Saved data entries
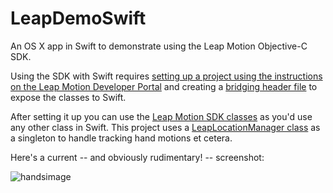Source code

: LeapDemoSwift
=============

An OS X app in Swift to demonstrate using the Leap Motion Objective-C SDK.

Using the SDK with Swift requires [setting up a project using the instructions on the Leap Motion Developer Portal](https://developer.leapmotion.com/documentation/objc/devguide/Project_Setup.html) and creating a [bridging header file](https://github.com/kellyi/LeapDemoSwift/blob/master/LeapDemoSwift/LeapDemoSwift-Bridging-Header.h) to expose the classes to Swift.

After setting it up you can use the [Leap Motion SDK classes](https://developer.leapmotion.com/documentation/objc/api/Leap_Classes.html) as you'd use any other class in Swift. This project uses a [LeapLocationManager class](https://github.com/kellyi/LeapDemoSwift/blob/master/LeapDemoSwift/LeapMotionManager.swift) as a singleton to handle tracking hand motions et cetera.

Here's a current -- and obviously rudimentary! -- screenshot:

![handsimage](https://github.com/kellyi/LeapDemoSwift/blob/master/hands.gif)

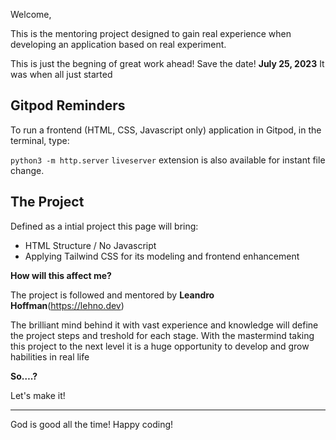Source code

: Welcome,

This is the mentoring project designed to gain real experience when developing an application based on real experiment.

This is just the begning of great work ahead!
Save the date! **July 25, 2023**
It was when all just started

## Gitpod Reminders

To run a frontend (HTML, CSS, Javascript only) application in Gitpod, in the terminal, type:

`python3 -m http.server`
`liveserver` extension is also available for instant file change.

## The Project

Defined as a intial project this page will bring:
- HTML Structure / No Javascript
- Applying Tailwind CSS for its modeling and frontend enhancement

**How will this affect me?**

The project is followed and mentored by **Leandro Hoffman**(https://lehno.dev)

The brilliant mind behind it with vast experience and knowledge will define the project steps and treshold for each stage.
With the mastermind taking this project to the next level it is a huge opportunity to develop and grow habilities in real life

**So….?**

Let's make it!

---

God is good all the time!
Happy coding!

==

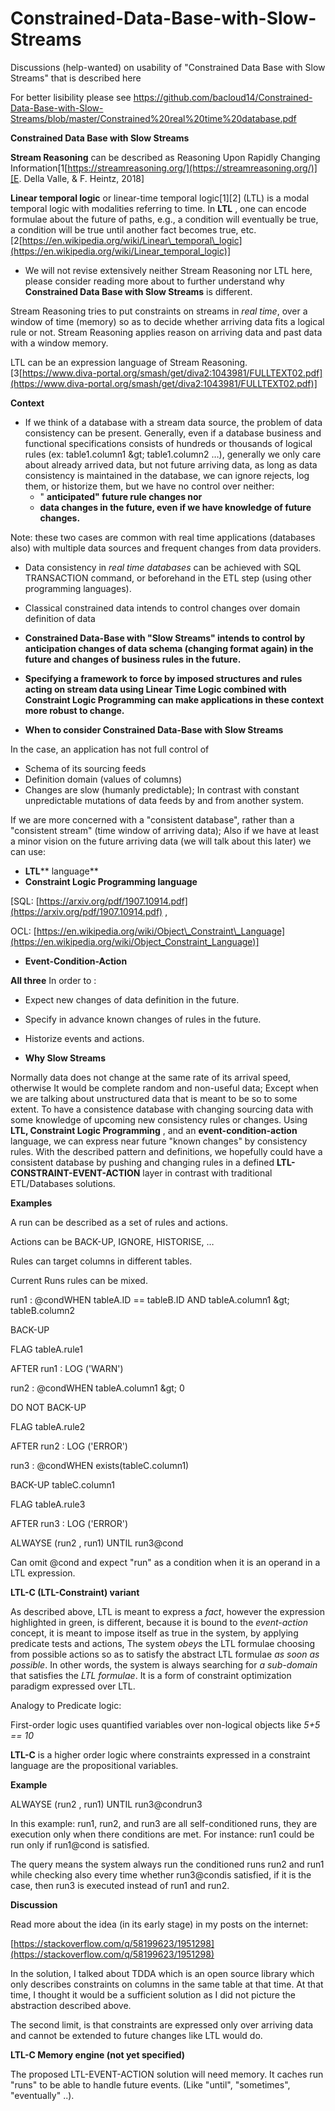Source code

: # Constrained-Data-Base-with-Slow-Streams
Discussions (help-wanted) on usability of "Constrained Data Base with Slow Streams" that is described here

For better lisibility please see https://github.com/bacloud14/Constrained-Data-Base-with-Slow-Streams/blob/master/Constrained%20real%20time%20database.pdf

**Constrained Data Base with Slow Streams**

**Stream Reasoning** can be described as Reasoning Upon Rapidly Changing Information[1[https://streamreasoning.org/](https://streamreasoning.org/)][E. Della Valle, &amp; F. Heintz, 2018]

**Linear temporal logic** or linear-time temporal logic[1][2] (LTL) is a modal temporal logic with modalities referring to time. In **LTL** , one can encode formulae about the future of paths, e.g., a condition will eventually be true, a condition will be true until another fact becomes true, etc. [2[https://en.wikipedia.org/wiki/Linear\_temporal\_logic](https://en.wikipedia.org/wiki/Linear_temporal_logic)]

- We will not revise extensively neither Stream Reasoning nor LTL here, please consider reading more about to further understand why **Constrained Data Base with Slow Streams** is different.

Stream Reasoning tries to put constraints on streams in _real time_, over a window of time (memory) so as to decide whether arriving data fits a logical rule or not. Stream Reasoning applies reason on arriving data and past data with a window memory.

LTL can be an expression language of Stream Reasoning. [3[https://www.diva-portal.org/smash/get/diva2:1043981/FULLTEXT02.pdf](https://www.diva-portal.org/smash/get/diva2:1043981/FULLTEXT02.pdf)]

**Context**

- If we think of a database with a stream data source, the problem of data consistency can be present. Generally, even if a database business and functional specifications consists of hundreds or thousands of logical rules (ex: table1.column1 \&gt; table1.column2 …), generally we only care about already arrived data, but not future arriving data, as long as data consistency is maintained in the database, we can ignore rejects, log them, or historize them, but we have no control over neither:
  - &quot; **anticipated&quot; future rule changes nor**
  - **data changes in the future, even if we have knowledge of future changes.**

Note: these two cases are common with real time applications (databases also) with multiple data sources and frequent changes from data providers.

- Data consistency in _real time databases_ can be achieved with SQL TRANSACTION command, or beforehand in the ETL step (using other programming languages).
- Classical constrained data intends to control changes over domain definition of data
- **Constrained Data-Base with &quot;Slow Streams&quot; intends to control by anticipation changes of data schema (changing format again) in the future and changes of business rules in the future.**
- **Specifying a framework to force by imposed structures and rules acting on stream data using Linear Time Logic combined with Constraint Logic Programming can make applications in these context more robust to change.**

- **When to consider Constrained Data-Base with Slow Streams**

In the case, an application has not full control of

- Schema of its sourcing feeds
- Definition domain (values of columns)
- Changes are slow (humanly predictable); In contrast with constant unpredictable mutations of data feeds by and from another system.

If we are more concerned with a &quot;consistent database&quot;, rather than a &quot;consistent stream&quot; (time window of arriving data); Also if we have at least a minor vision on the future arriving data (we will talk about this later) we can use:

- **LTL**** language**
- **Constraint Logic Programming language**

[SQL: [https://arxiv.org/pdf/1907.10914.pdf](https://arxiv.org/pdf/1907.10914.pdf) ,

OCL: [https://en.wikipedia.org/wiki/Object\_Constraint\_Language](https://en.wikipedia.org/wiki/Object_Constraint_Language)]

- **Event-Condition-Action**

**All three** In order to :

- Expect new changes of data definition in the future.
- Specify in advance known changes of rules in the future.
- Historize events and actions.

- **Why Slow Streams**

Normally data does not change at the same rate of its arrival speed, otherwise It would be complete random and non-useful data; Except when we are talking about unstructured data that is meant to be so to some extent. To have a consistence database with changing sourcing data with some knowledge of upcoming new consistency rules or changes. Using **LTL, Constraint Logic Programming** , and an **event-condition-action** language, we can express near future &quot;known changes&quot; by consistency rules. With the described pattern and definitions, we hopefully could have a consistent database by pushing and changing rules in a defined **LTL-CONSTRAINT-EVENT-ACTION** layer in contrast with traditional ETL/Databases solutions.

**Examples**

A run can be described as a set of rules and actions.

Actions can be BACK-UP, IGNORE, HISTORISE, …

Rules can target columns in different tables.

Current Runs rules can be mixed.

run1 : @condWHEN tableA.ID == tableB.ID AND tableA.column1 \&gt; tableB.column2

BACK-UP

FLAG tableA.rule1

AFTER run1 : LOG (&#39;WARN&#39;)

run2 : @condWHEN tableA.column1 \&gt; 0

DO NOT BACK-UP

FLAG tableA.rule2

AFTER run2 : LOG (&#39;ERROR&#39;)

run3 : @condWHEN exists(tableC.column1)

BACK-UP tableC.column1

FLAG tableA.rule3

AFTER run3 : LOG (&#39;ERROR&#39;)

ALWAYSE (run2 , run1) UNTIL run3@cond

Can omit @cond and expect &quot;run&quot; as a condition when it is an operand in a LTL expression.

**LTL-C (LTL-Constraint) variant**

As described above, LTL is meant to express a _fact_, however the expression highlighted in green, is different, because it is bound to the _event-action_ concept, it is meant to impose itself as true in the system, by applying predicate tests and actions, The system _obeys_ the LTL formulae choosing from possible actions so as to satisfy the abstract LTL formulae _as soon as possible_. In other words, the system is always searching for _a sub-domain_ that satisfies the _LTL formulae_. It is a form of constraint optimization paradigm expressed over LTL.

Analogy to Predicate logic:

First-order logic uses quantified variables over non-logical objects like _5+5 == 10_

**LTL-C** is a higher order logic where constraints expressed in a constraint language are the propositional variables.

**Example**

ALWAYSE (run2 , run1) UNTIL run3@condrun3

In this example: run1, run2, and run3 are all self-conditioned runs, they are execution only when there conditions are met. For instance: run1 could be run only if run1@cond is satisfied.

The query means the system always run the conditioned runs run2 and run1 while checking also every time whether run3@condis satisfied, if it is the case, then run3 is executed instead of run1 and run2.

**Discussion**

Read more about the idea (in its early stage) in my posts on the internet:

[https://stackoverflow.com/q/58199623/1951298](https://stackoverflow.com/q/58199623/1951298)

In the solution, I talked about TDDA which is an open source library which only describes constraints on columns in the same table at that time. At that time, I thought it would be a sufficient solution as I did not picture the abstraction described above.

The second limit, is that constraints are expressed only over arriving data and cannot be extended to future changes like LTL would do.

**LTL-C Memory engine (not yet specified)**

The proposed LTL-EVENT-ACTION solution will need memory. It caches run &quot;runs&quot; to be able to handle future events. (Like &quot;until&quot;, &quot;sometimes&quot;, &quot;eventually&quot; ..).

==

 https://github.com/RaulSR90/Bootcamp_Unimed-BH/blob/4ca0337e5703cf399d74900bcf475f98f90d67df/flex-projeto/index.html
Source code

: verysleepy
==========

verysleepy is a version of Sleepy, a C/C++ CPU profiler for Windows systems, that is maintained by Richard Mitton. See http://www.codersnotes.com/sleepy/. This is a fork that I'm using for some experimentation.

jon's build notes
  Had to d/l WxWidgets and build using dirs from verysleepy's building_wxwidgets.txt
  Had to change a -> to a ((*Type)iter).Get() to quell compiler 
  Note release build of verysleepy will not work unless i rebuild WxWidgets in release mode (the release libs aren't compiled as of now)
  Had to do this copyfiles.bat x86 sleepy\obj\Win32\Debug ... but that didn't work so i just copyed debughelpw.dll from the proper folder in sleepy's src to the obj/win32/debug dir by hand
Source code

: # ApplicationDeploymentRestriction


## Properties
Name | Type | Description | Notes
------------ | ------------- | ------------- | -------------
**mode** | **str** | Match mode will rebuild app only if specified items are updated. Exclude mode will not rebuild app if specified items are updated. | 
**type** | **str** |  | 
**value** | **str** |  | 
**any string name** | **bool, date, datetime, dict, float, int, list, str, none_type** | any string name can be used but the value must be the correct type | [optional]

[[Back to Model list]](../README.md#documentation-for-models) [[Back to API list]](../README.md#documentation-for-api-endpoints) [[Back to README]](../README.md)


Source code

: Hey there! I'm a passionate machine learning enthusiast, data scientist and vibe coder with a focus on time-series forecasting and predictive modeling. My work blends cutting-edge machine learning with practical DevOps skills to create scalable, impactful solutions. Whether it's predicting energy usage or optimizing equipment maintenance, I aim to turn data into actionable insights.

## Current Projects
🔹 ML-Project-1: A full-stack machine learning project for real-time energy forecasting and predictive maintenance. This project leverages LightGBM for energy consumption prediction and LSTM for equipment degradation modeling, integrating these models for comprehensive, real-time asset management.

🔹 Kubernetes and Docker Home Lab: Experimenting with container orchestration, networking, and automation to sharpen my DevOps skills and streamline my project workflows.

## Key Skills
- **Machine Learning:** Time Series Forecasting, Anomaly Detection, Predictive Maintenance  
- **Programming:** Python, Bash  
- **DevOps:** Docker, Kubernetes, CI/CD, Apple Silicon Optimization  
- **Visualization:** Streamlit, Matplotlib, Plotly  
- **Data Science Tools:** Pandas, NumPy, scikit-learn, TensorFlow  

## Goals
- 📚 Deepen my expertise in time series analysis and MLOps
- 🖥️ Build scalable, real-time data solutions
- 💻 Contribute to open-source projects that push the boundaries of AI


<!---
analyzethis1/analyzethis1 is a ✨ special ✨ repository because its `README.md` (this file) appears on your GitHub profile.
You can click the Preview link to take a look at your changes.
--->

### Goal of the exercise
Copy out the range of lines above starting at the line with "- Classical constrained" and ending at the line with "- Definition domain (values of columns)", exactly and including both.

### Answer box
- Classical constrained data intends to control changes over domain definition of data
- **Constrained Data-Base with &quot;Slow Streams&quot; intends to control by anticipation changes of data schema (changing format again) in the future and changes of business rules in the future.**
- **Specifying a framework to force by imposed structures and rules acting on stream data using Linear Time Logic combined with Constraint Logic Programming can make applications in these context more robust to change.**

- **When to consider Constrained Data-Base with Slow Streams**

In the case, an application has not full control of

- Schema of its sourcing feeds
- Definition domain (values of columns)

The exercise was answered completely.